» Prompt
Read through the listing and copy every line that contains the word "ReferenceError".

+ + +

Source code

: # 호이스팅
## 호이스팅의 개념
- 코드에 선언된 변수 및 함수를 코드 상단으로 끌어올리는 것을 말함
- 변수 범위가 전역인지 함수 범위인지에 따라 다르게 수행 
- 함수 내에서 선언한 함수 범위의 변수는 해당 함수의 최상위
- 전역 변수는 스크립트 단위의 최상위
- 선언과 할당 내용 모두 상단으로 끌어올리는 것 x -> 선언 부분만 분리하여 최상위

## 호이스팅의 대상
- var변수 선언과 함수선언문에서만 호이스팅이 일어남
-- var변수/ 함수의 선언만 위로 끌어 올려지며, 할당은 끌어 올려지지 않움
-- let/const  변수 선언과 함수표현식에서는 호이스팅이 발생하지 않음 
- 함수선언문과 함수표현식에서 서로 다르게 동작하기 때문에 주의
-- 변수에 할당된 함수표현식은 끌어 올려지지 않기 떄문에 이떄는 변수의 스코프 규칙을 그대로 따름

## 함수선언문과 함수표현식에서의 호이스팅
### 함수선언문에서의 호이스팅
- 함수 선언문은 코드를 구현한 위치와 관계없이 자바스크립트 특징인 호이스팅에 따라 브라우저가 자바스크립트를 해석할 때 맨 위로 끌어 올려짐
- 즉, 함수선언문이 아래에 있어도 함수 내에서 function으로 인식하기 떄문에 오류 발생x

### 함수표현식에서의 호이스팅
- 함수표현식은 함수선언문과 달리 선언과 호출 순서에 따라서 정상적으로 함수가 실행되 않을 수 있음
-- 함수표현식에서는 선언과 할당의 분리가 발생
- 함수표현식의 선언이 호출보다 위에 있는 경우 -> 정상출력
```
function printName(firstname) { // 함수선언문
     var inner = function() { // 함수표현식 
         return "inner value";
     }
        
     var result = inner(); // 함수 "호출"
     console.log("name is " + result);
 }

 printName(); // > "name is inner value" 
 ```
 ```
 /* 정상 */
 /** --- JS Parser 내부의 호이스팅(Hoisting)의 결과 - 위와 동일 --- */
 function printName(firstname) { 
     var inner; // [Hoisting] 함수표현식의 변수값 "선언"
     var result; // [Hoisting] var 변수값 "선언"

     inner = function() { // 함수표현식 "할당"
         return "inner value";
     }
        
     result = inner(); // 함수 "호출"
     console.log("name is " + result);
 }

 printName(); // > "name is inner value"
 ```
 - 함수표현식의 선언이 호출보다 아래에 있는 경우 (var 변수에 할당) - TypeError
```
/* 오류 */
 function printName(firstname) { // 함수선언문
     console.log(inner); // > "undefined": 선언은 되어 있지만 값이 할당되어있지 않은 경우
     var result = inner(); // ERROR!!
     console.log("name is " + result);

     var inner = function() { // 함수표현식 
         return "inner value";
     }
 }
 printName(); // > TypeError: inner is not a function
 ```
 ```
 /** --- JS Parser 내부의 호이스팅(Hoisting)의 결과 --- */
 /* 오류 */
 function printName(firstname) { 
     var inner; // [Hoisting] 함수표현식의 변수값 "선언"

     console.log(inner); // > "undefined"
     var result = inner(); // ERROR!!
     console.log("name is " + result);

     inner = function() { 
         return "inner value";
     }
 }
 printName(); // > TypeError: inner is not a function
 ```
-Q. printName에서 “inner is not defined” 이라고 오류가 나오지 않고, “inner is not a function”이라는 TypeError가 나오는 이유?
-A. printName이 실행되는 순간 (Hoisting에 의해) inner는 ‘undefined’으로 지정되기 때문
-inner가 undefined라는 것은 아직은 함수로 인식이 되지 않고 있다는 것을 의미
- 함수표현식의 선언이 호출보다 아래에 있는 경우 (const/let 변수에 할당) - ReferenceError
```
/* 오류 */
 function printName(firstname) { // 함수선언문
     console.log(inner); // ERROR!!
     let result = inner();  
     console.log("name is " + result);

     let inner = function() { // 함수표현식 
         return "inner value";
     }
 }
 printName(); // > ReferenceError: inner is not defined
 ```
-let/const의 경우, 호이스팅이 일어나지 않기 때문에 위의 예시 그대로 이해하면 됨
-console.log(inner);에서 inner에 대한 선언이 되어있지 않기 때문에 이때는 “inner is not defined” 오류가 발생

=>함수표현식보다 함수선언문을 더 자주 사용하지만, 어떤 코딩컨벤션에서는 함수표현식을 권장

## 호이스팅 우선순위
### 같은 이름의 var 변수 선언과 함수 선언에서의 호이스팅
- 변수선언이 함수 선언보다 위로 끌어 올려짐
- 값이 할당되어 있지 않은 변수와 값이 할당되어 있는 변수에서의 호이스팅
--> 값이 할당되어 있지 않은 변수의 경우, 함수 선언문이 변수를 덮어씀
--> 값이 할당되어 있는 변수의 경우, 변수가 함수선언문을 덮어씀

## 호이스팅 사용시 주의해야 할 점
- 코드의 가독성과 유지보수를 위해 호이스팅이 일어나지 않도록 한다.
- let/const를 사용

+ + +

» Finished task
- 함수표현식의 선언이 호출보다 아래에 있는 경우 (const/let 변수에 할당) - ReferenceError
 printName(); // > ReferenceError: inner is not defined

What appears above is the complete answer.